If you’re studying ORFEIA as part of a reading group, here are a few ideas and resources to help make your discussion more interesting.
Jealous queens and wicked witches: a blog post on ORFEIA and the role of the older woman in traditional fairytales.
The Greek myth of Orpheus. Click on the link to know more about the original Orpheus myth.
Child Ballad 2: The Elphin Knight. Click on the links to discover the background and original text(s) of this ancient Scottish ballad.
Child Ballad 19: King Orfeo. Click on the link to read the original ballad. Notice how far the ballad has already been adapted and changed from the original Orpheus myth.
Questions for group discussion: (some of these questions contain spoilers, so do please read the book first if you’re concerned about that kind of thing.)

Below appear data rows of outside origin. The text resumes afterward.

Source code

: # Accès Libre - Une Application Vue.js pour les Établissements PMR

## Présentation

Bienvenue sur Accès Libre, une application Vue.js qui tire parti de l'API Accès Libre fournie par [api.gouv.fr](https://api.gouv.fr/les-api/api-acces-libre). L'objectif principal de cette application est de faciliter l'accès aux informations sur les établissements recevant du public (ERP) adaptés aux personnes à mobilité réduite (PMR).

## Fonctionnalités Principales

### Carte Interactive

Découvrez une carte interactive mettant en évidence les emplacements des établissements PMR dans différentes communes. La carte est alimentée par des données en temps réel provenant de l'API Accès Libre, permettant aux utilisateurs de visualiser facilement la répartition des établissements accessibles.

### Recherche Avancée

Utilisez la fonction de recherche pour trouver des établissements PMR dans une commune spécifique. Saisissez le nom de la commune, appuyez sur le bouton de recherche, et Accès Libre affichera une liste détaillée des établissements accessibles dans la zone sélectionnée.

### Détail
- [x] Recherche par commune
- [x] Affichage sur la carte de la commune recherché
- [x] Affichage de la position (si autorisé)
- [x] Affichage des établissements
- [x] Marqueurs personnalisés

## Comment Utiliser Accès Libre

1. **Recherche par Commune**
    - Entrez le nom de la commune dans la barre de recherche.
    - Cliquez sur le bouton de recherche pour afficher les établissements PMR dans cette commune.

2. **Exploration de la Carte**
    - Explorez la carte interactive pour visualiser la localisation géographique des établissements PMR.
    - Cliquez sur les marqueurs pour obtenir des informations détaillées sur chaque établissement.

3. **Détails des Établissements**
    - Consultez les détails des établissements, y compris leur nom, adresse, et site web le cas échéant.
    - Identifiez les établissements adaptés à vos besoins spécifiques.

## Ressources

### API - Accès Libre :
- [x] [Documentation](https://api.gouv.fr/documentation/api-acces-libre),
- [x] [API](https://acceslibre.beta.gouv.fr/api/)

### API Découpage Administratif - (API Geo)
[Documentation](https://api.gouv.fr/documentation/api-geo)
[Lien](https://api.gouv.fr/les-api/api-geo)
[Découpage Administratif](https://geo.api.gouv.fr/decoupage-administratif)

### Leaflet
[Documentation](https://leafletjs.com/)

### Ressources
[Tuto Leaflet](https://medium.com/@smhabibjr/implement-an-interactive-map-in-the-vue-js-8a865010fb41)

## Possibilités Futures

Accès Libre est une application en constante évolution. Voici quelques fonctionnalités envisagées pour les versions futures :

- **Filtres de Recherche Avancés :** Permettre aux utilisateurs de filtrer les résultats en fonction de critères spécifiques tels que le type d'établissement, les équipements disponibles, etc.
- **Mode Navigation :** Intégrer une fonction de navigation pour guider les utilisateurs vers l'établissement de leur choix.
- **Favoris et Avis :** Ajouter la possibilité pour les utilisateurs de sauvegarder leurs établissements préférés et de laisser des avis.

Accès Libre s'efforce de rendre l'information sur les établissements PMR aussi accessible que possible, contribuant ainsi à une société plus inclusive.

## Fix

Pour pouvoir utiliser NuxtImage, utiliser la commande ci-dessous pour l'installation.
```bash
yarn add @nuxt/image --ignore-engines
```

- Why do you think the author chose to include these ballads into her text, and what is their significance?
- The words of the ballads keep changing at different moments in the book. Why do you think this happens? What do these changes represent to you, and to Fay, the protagonist?
- Fay starts her story in modern London, and ends it in a different world. Why do you think the author chose to take a story of a modern woman’s grief for her dead daughter and relocate it to a fantasy world?
- What role does memory play in the story, and what is it important for Fay to remember?
- “My plaid shall not be blown away.” What do you understand this phrase to mean in the context of the story?
- In what way could this be said to be a love story?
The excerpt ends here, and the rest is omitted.